The Victorian Government has recently announced a range of initiatives aimed at making housing more affordable for first-home buyers. Stamp duty will undergo major reform, with two significant changes set to affect the off the plan industry.
Up until now, stamp duty savings have been a huge incentive for investors and owner-occupiers to buy property off the plan. However under the new changes, first-home buyers of any property under $600,000 will no longer face stamp duty charges.
Furthermore, the existing stamp duty savings for investors of off the plan will be abolished. Only buyers who intend to live in the property or are first-home buyers will benefit from the tax concession.
The move is a blow to the off the plan industry in Victoria, with many expecting it will negatively impact the market. Victoria is one of the only states in Australia that offered stamp duty savings on off the plan projects, which has made it a popular option amongst both local and international investors.
While the state government says the removal of the changes will level the playing field for first home buyers, the Urban Development Institute of Australia lobby group said it would reduce investment and the supply of new homes. They argue that without the tax break investors would look to other asset classes, reducing demand for new projects.

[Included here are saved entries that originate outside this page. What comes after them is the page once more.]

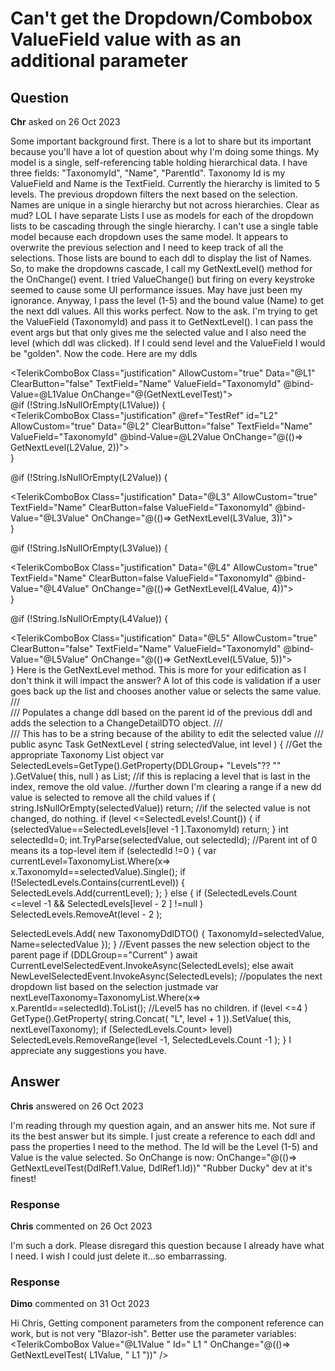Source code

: # Can't get the Dropdown/Combobox ValueField value with as an additional parameter

## Question

**Chr** asked on 26 Oct 2023

Some important background first. There is a lot to share but its important because you'll have a lot of question about why I'm doing some things. My model is a single, self-referencing table holding hierarchical data. I have three fields: "TaxonomyId", "Name", "ParentId". Taxonomy Id is my ValueField and Name is the TextField. Currently the hierarchy is limited to 5 levels. The previous dropdown filters the next based on the selection. Names are unique in a single hierarchy but not across hierarchies. Clear as mud? LOL I have separate Lists I use as models for each of the dropdown lists to be cascading through the single hierarchy. I can't use a single table model because each dropdown uses the same model. It appears to overwrite the previous selection and I need to keep track of all the selections. Those lists are bound to each ddl to display the list of Names. So, to make the dropdowns cascade, I call my GetNextLevel() method for the OnChange() event. I tried ValueChange() but firing on every keystroke seemed to cause some UI performance issues. May have just been my ignorance. Anyway, I pass the level (1-5) and the bound value (Name) to get the next ddl values. All this works perfect. Now to the ask. I'm trying to get the ValueField (TaxonomyId) and pass it to GetNextLevel(). I can pass the event args but that only gives me the selected value and I also need the level (which ddl was clicked). If I could send level and the ValueField I would be "golden". Now the code. Here are my ddls <div> <TelerikFloatingLabel Text="Level 1"> <TelerikComboBox Class="justification" AllowCustom="true" Data="@L1" ClearButton="false" TextField="Name" ValueField="TaxonomyId" @bind-Value=@L1Value OnChange="@(GetNextLevelTest)"> </TelerikComboBox> </TelerikFloatingLabel> </div> @if (!String.IsNullOrEmpty(L1Value))
{ <div> <TelerikFloatingLabel Text="Level 2"> <TelerikComboBox Class="justification" @ref="TestRef" id="L2" AllowCustom="true" Data="@L2" ClearButton="false" TextField="Name" ValueField="TaxonomyId" @bind-Value=@L2Value OnChange="@(()=> GetNextLevel(L2Value, 2))"> </TelerikComboBox> </TelerikFloatingLabel> </div> }

@if (!String.IsNullOrEmpty(L2Value))
{ <div> <TelerikFloatingLabel Text="Level 3"> <TelerikComboBox Class="justification" Data="@L3" AllowCustom="true" TextField="Name" ClearButton=false ValueField="TaxonomyId" @bind-Value="@L3Value" OnChange="@(()=> GetNextLevel(L3Value, 3))"> </TelerikComboBox> </TelerikFloatingLabel> </div> }

@if (!String.IsNullOrEmpty(L3Value))
{ <div> <TelerikFloatingLabel Text="Level 4"> <TelerikComboBox Class="justification" Data="@L4" AllowCustom="true" TextField="Name" ClearButton=false ValueField="TaxonomyId" @bind-Value="@L4Value" OnChange="@(()=> GetNextLevel(L4Value, 4))"> </TelerikComboBox> </TelerikFloatingLabel> </div> }

@if (!String.IsNullOrEmpty(L4Value))
{ <div> <TelerikFloatingLabel Text="Level 5"> <TelerikComboBox Class="justification" Data="@L5" AllowCustom="true" ClearButton="false" TextField="Name" ValueField="TaxonomyId" @bind-Value="@L5Value" OnChange="@(()=> GetNextLevel(L5Value, 5))"> </TelerikComboBox> </TelerikFloatingLabel> </div> } Here is the GetNextLevel method. This is more for your edification as I don't think it will impact the answer? A lot of this code is validation if a user goes back up the list and chooses another value or selects the same value. /// <summary> /// Populates a change ddl based on the parent id of the previous ddl and adds the selection to a ChangeDetailDTO object. /// </summary> /// <param name="selectedValue"> This has to be a string because of the ability to edit the selected value </param> /// <param name="level"> </param> public async Task GetNextLevel ( string selectedValue, int level ) { //Get the appropriate Taxonomy List object var SelectedLevels=GetType().GetProperty(DDLGroup+ "Levels"?? "" ).GetValue( this, null ) as List<TaxonomyDdlDTO>; //if this is replacing a level that is last in the index, remove the old value. //further down I'm clearing a range if a new dd value is selected to remove all the child values if ( string.IsNullOrEmpty(selectedValue)) return; //if the selected value is not changed, do nothing. if (level <=SelectedLevels!.Count())
{ if (selectedValue==SelectedLevels[level -1 ].TaxonomyId) return;
} int selectedId=0; int.TryParse(selectedValue, out selectedId); //Parent int of 0 means its a top-level item if (selectedId !=0 )
{ var currentLevel=TaxonomyList.Where(x=> x.TaxonomyId==selectedValue).Single(); if (!SelectedLevels.Contains(currentLevel))
{
SelectedLevels.Add(currentLevel);
};
} else { if (SelectedLevels.Count <=level -1 && SelectedLevels[level - 2 ] !=null )
SelectedLevels.RemoveAt(level - 2 );

SelectedLevels.Add( new TaxonomyDdlDTO()
{
TaxonomyId=selectedValue,
Name=selectedValue
});
} //Event passes the new selection object to the parent page if (DDLGroup=="Current" ) await CurrentLevelSelectedEvent.InvokeAsync(SelectedLevels); else await NewLevelSelectedEvent.InvokeAsync(SelectedLevels); //populates the next dropdown list based on the selection justmade var nextLevelTaxonomy=TaxonomyList.Where(x=> x.ParentId==selectedId).ToList(); //Level5 has no children. if (level <=4 )
GetType().GetProperty( string.Concat( "L", level + 1 )).SetValue( this, nextLevelTaxonomy); if (SelectedLevels.Count> level)
SelectedLevels.RemoveRange(level -1, SelectedLevels.Count -1 );
} I appreciate any suggestions you have.

## Answer

**Chris** answered on 26 Oct 2023

I'm reading through my question again, and an answer hits me. Not sure if its the best answer but its simple. I just create a reference to each ddl and pass the properties I need to the method. The Id will be the Level (1-5) and Value is the value selected. So OnChange is now: OnChange="@(()=> GetNextLevelTest(DdlRef1.Value, DdlRef1.Id))" "Rubber Ducky" dev at it's finest!

### Response

**Chris** commented on 26 Oct 2023

I'm such a dork. Please disregard this question because I already have what I need. I wish I could just delete it...so embarrassing.

### Response

**Dimo** commented on 31 Oct 2023

Hi Chris, Getting component parameters from the component reference can work, but is not very "Blazor-ish". Better use the parameter variables: <TelerikComboBox Value="@L1Value " Id=" L1 " OnChange="@(()=> GetNextLevelTest( L1Value, " L1 "))" />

Accounting firm KPMG’s state taxes partner Michelle Bennett agreed, telling the AFR the move could have negative consequences for the property market. “There are risks in reducing off-the-plan concessions for investors, as it could put the brakes on new residential development,” Ms Bennett said.
The changes won’t be retroactive, only affecting buyers who sign a contract after the 1st of July 2017. Whilst the changes will certainly have an impact on the VIC market, it only puts it in line with other Australian states that do not offer stamp duty concessions for investors. Regardless, savvy agents would do well to get their clients into a contract before June 30 to ensure they can make the most of stamp duty savings while they last.